An investigation into cybersecurity at UK public services revealed a large disparity in defense budgets, hundreds of website vulnerabilities and staff email addresses and passwords at one council posted in full online.
The ITV News investigation found that one UK council spent only £32,000 a year on cybersecurity. By comparison, another council – with a smaller population – had an annual cybersecurity budget of £1m, over 30 times larger.
The investigation also revealed that one hospital had only put aside £10,000 a year towards cybersecurity.
The investigation is withholding the names of the public institutions.
ITV News found that the cyber-attacks had caused real-life problems, including:
- Residents forced to leave their homes
- Canceled hospital operations
- Incorrect benefit payments
- Overcharged tax bills
- House sales falling through
- Repairs to council houses not being carried out
- Inability to apply for council housing
- Sensitive data leaked online
The investigation noted that various experts expressed concern to ITV News about a lack of clarity and standards for public services regarding cybersecurity.
In December of last year, Gloucester City Council’s servers were compromised by Russian hackers. Last month, it was reported that its IT systems are still not fully operational. The local authority set aside £380,000 ($514,000) to remediate and recover from the incident, according to reports.
In October of last year, it was reported that UK councils had been hit by a staggering 33,645 data breaches caused by human error in the past five years, according to official figures.
The data, obtained following a Freedom of Information (FoI) request sent by VPNOverview to 103 county councils in the UK, broke down the number of breaches suffered by each body.
The local authority with the worst record for human-caused data breaches was Hampshire County Council, with 3759 incidents since 2016. This included 902 breaches in the year 2018/19.
Gloucestershire County Council had the next worst record, suffering 2723 breaches in this period. It also experienced the largest increase from 2016/17 (90) to 2020/21 (1004) of any UK council, a rise of 1016%.
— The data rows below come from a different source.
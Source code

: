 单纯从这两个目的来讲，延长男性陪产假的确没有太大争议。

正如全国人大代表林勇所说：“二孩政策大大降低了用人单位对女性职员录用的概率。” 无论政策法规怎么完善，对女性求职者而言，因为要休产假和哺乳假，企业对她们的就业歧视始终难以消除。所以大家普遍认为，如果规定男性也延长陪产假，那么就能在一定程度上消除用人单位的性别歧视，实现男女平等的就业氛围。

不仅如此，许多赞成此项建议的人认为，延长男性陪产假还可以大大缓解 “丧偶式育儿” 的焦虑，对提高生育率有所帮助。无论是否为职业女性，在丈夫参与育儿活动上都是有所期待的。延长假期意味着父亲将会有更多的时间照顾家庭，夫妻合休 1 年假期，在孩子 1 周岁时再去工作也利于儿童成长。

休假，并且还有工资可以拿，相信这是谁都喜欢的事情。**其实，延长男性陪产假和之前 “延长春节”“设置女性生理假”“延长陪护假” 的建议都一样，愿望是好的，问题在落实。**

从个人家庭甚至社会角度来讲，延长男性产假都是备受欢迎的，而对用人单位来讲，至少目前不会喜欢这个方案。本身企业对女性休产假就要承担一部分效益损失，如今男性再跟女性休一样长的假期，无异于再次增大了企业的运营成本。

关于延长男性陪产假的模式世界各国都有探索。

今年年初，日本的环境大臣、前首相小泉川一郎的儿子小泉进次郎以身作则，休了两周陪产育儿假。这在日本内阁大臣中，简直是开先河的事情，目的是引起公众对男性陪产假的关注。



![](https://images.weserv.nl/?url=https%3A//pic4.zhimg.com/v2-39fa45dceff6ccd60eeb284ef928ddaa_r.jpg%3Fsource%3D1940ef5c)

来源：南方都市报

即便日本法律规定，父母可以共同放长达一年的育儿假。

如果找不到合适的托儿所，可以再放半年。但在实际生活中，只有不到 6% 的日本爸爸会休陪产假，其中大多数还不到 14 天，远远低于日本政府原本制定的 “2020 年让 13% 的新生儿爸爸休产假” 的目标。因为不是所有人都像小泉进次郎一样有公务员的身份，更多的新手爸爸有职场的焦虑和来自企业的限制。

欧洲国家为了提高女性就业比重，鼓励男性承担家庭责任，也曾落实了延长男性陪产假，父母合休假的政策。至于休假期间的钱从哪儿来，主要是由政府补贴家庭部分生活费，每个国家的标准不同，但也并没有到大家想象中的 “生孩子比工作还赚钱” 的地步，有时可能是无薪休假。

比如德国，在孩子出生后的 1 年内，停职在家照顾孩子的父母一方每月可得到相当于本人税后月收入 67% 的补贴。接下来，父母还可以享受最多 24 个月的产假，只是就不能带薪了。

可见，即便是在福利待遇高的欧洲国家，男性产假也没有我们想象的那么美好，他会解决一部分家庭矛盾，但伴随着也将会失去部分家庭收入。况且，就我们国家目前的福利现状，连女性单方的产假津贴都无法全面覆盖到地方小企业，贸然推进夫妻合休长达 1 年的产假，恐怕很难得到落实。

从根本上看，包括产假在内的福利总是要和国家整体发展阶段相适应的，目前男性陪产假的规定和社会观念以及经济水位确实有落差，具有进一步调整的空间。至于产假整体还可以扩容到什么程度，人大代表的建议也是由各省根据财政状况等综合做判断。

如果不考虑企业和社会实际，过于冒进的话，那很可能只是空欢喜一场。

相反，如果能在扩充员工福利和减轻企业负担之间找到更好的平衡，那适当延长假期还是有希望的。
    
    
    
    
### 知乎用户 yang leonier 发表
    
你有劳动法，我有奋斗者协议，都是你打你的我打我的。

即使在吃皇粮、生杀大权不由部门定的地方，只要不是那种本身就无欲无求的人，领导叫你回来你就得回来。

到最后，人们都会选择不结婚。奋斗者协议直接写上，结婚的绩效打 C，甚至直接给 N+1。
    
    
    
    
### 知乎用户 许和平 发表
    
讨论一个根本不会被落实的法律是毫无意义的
In January of this year, the UK government unveiled its first-ever cybersecurity strategy, which aims to protect essential public sector services from being shut down by hostile threat actors. Chancellor of the Duchy of Lancaster Steve Barclay announced £37.8m in funding to help local authorities boost their cyber-resilience. This will protect essential services and data, such as housing benefits, voter registration, electoral management, school grants and social care provision.